Pochi decenni prima di Leoni e Foucault, commentando la morte di Lenin, Antonio Gramsci aveva affidato le sue riflessioni sul potere al settimanale “Ordine Nuovo” (1 marzo 1924). Esse si collocano agli antipodi della tradizione liberaldemocratica, ma offrono qualche spunto di discussione su un tema che da almeno un ventennio monopolizza le cronache della politica domestica. “Ogni Stato -scriveva l’allora segretario del Partito comunista- è una dittatura. Ogni Stato non può non avere un governo, costituito da un ristretto numero di uomini, che a loro volta si organizzano intorno a uno dotato di maggiore capacità e maggiore chiaroveggenza.
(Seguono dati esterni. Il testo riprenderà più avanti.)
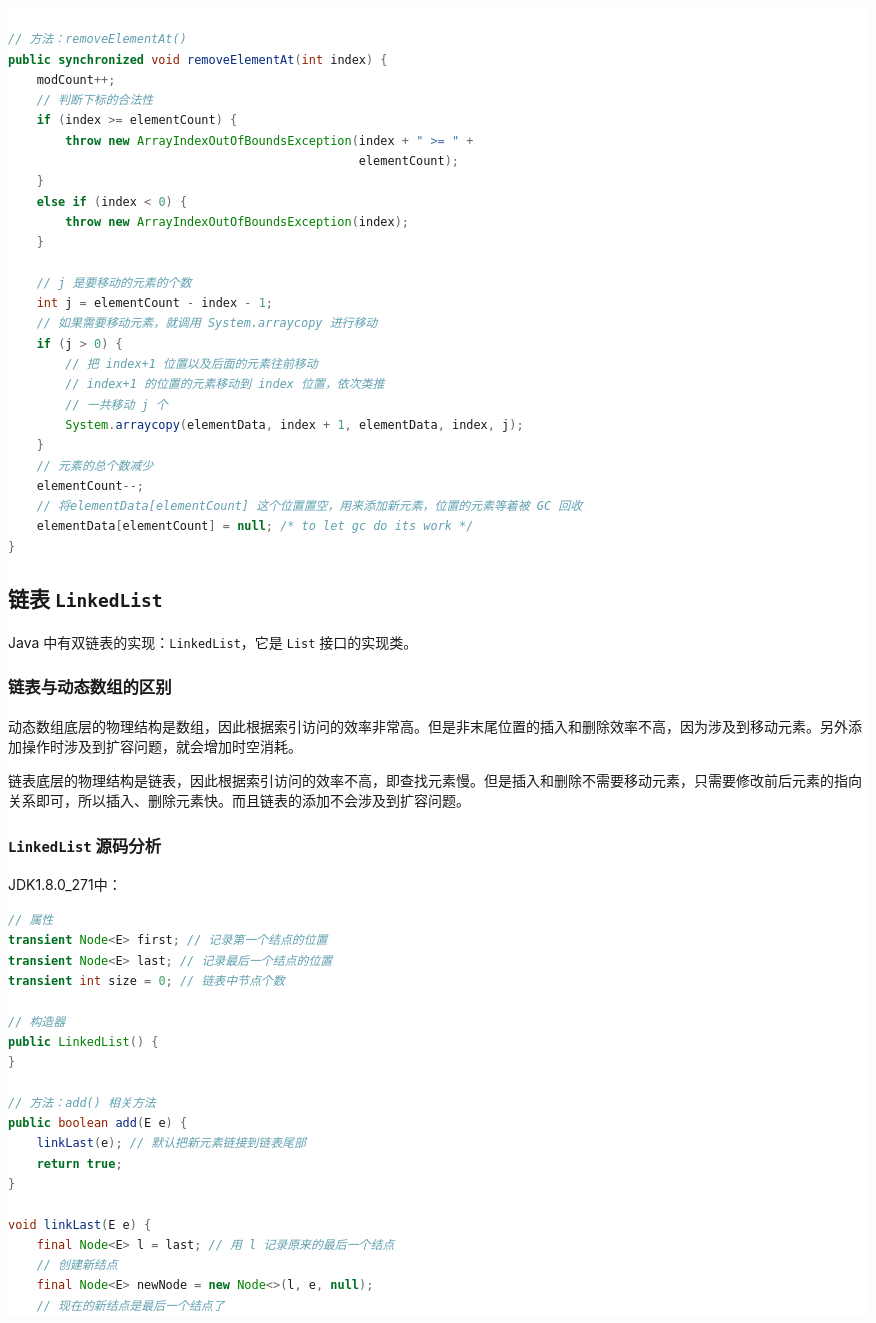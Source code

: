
 ```java

// 方法：removeElementAt()
public synchronized void removeElementAt(int index) {
    modCount++;
    // 判断下标的合法性
    if (index >= elementCount) {
        throw new ArrayIndexOutOfBoundsException(index + " >= " +
                                                 elementCount);
    }
    else if (index < 0) {
        throw new ArrayIndexOutOfBoundsException(index);
    }

    // j 是要移动的元素的个数
    int j = elementCount - index - 1;
    // 如果需要移动元素，就调用 System.arraycopy 进行移动
    if (j > 0) {
        // 把 index+1 位置以及后面的元素往前移动
        // index+1 的位置的元素移动到 index 位置，依次类推
        // 一共移动 j 个
        System.arraycopy(elementData, index + 1, elementData, index, j);
    }
    // 元素的总个数减少
    elementCount--;
    // 将elementData[elementCount] 这个位置置空，用来添加新元素，位置的元素等着被 GC 回收
    elementData[elementCount] = null; /* to let gc do its work */
}
```

## 链表 `LinkedList`

Java 中有双链表的实现：`LinkedList`，它是 `List` 接口的实现类。

### 链表与动态数组的区别

动态数组底层的物理结构是数组，因此根据索引访问的效率非常高。但是非末尾位置的插入和删除效率不高，因为涉及到移动元素。另外添加操作时涉及到扩容问题，就会增加时空消耗。

链表底层的物理结构是链表，因此根据索引访问的效率不高，即查找元素慢。但是插入和删除不需要移动元素，只需要修改前后元素的指向关系即可，所以插入、删除元素快。而且链表的添加不会涉及到扩容问题。

### `LinkedList` 源码分析

JDK1.8.0_271中：

```java
// 属性
transient Node<E> first; // 记录第一个结点的位置
transient Node<E> last; // 记录最后一个结点的位置
transient int size = 0; // 链表中节点个数

// 构造器
public LinkedList() {
}

// 方法：add() 相关方法
public boolean add(E e) {
    linkLast(e); // 默认把新元素链接到链表尾部
    return true;
}

void linkLast(E e) {
    final Node<E> l = last; // 用 l 记录原来的最后一个结点
    // 创建新结点
    final Node<E> newNode = new Node<>(l, e, null);
    // 现在的新结点是最后一个结点了
```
Finché sarà necessario uno Stato, finché sarà storicamente necessario governare gli uomini, qualunque sia la classe dominante, si porrà il problema di avere dei capi, di avere un capo “.

Gramsci teorizzava dunque la necessità di quella leadership carismatica che oggi viene vista col fumo negli occhi dai suoi (sedicenti) eredi, né mancava di deridere la posizione di “quei socialisti [che sostengono di volere] la dittatura del proletariato, ma di non volere la dittatura dei capi, […] che il comando si personalizzi”. Egli si riferiva ovviamente al partito operaio, ma non è certo un caso che tutte le esperienze totalitarie -di destra e di sinistra- si siano rette su un culto della personalità assoluto, che saldava bisogno di adorazione delle masse e megalomania del leader.